The records that follow are to be given again exactly.

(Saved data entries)
[Start of Attachment]

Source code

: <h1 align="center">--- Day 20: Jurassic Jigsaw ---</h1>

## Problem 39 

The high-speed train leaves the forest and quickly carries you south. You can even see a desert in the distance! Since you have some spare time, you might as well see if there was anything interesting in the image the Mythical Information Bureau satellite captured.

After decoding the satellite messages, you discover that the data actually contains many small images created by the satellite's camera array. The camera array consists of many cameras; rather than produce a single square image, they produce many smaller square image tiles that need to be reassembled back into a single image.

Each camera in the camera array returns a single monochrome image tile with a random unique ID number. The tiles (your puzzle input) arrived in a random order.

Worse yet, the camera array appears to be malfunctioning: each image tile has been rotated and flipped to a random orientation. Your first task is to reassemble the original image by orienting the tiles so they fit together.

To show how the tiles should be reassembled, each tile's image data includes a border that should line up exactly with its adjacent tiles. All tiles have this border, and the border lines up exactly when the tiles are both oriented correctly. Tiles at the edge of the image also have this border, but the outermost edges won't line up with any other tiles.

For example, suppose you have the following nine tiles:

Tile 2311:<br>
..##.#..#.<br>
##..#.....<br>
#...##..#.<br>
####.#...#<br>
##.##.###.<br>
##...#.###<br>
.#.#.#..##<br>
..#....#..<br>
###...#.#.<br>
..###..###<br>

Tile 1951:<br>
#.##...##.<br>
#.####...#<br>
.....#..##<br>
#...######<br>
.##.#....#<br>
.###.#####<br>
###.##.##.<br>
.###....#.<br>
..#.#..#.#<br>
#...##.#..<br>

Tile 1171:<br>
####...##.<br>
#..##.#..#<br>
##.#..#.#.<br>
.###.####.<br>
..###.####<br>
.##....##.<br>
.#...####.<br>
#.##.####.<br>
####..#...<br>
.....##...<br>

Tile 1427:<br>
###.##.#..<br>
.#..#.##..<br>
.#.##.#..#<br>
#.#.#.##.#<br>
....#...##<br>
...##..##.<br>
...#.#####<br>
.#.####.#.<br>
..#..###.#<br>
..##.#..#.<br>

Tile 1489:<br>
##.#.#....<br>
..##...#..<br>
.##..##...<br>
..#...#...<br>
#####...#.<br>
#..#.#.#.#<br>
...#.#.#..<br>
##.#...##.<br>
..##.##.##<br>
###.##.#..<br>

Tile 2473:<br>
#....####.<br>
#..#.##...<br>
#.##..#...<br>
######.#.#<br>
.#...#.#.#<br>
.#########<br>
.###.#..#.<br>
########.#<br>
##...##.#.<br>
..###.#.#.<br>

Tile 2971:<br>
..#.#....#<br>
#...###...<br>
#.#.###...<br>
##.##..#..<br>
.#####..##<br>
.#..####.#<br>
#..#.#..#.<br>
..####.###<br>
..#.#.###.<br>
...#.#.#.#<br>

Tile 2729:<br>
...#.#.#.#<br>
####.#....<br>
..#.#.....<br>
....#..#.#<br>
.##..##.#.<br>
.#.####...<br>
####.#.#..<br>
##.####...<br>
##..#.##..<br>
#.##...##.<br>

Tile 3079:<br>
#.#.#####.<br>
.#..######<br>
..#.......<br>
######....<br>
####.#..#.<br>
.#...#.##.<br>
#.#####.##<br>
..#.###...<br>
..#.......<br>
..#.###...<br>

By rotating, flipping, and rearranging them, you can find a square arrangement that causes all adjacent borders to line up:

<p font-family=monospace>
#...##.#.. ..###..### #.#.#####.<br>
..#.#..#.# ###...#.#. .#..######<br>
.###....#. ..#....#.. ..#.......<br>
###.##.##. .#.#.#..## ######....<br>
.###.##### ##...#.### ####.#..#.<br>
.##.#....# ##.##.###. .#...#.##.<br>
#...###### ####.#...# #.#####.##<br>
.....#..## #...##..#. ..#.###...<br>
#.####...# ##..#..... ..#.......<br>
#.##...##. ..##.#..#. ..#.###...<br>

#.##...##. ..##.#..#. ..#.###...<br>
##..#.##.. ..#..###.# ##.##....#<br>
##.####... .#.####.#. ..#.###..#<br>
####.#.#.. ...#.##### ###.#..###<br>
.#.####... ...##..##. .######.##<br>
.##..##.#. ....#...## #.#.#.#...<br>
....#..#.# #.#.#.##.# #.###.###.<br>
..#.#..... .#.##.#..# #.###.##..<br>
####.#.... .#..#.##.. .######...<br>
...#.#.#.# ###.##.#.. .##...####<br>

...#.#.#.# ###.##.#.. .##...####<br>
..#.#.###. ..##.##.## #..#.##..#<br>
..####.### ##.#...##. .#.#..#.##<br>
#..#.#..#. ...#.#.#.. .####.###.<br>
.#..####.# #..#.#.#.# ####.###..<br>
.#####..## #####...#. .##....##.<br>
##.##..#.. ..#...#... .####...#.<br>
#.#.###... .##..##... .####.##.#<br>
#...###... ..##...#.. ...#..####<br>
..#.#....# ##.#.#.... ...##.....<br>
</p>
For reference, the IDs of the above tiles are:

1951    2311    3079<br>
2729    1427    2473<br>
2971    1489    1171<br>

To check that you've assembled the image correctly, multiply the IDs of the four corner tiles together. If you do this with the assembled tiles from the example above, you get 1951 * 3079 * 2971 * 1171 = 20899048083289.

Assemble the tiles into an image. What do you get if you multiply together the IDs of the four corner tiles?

[End of Attachment]

Task result —
Source code

: <h1 align="center">--- Day 20: Jurassic Jigsaw ---</h1>

## Problem 39 

The high-speed train leaves the forest and quickly carries you south. You can even see a desert in the distance! Since you have some spare time, you might as well see if there was anything interesting in the image the Mythical Information Bureau satellite captured.

After decoding the satellite messages, you discover that the data actually contains many small images created by the satellite's camera array. The camera array consists of many cameras; rather than produce a single square image, they produce many smaller square image tiles that need to be reassembled back into a single image.

Each camera in the camera array returns a single monochrome image tile with a random unique ID number. The tiles (your puzzle input) arrived in a random order.

Worse yet, the camera array appears to be malfunctioning: each image tile has been rotated and flipped to a random orientation. Your first task is to reassemble the original image by orienting the tiles so they fit together.

To show how the tiles should be reassembled, each tile's image data includes a border that should line up exactly with its adjacent tiles. All tiles have this border, and the border lines up exactly when the tiles are both oriented correctly. Tiles at the edge of the image also have this border, but the outermost edges won't line up with any other tiles.

For example, suppose you have the following nine tiles:

Tile 2311:<br>
..##.#..#.<br>
##..#.....<br>
#...##..#.<br>
####.#...#<br>
##.##.###.<br>
##...#.###<br>
.#.#.#..##<br>
..#....#..<br>
###...#.#.<br>
..###..###<br>

Tile 1951:<br>
#.##...##.<br>
#.####...#<br>
.....#..##<br>
#...######<br>
.##.#....#<br>
.###.#####<br>
###.##.##.<br>
.###....#.<br>
..#.#..#.#<br>
#...##.#..<br>

Tile 1171:<br>
####...##.<br>
#..##.#..#<br>
##.#..#.#.<br>
.###.####.<br>
..###.####<br>
.##....##.<br>
.#...####.<br>
#.##.####.<br>
####..#...<br>
.....##...<br>

Tile 1427:<br>
###.##.#..<br>
.#..#.##..<br>
.#.##.#..#<br>
#.#.#.##.#<br>
....#...##<br>
...##..##.<br>
...#.#####<br>
.#.####.#.<br>
..#..###.#<br>
..##.#..#.<br>

Tile 1489:<br>
##.#.#....<br>
..##...#..<br>
.##..##...<br>
..#...#...<br>
#####...#.<br>
#..#.#.#.#<br>
...#.#.#..<br>
##.#...##.<br>
..##.##.##<br>
###.##.#..<br>

Tile 2473:<br>
#....####.<br>
#..#.##...<br>
#.##..#...<br>
######.#.#<br>
.#...#.#.#<br>
.#########<br>
.###.#..#.<br>
########.#<br>
##...##.#.<br>
..###.#.#.<br>

Tile 2971:<br>
..#.#....#<br>
#...###...<br>
#.#.###...<br>
##.##..#..<br>
.#####..##<br>
.#..####.#<br>
#..#.#..#.<br>
..####.###<br>
..#.#.###.<br>
...#.#.#.#<br>

Tile 2729:<br>
...#.#.#.#<br>
####.#....<br>
..#.#.....<br>
....#..#.#<br>
.##..##.#.<br>
.#.####...<br>
####.#.#..<br>
##.####...<br>
##..#.##..<br>
#.##...##.<br>

Tile 3079:<br>
#.#.#####.<br>
.#..######<br>
..#.......<br>
######....<br>
####.#..#.<br>
.#...#.##.<br>
#.#####.##<br>
..#.###...<br>
..#.......<br>
..#.###...<br>

By rotating, flipping, and rearranging them, you can find a square arrangement that causes all adjacent borders to line up:

<p font-family=monospace>
#...##.#.. ..###..### #.#.#####.<br>
..#.#..#.# ###...#.#. .#..######<br>
.###....#. ..#....#.. ..#.......<br>
###.##.##. .#.#.#..## ######....<br>
.###.##### ##...#.### ####.#..#.<br>
.##.#....# ##.##.###. .#...#.##.<br>
#...###### ####.#...# #.#####.##<br>
.....#..## #...##..#. ..#.###...<br>
#.####...# ##..#..... ..#.......<br>
#.##...##. ..##.#..#. ..#.###...<br>

#.##...##. ..##.#..#. ..#.###...<br>
##..#.##.. ..#..###.# ##.##....#<br>
##.####... .#.####.#. ..#.###..#<br>
####.#.#.. ...#.##### ###.#..###<br>
.#.####... ...##..##. .######.##<br>
.##..##.#. ....#...## #.#.#.#...<br>
....#..#.# #.#.#.##.# #.###.###.<br>
..#.#..... .#.##.#..# #.###.##..<br>
####.#.... .#..#.##.. .######...<br>
...#.#.#.# ###.##.#.. .##...####<br>

...#.#.#.# ###.##.#.. .##...####<br>
..#.#.###. ..##.##.## #..#.##..#<br>
..####.### ##.#...##. .#.#..#.##<br>
#..#.#..#. ...#.#.#.. .####.###.<br>
.#..####.# #..#.#.#.# ####.###..<br>
.#####..## #####...#. .##....##.<br>
##.##..#.. ..#...#... .####...#.<br>
#.#.###... .##..##... .####.##.#<br>
#...###... ..##...#.. ...#..####<br>
..#.#....# ##.#.#.... ...##.....<br>
</p>
For reference, the IDs of the above tiles are:

1951    2311    3079<br>
2729    1427    2473<br>
2971    1489    1171<br>

To check that you've assembled the image correctly, multiply the IDs of the four corner tiles together. If you do this with the assembled tiles from the example above, you get 1951 * 3079 * 2971 * 1171 = 20899048083289.

Assemble the tiles into an image. What do you get if you multiply together the IDs of the four corner tiles?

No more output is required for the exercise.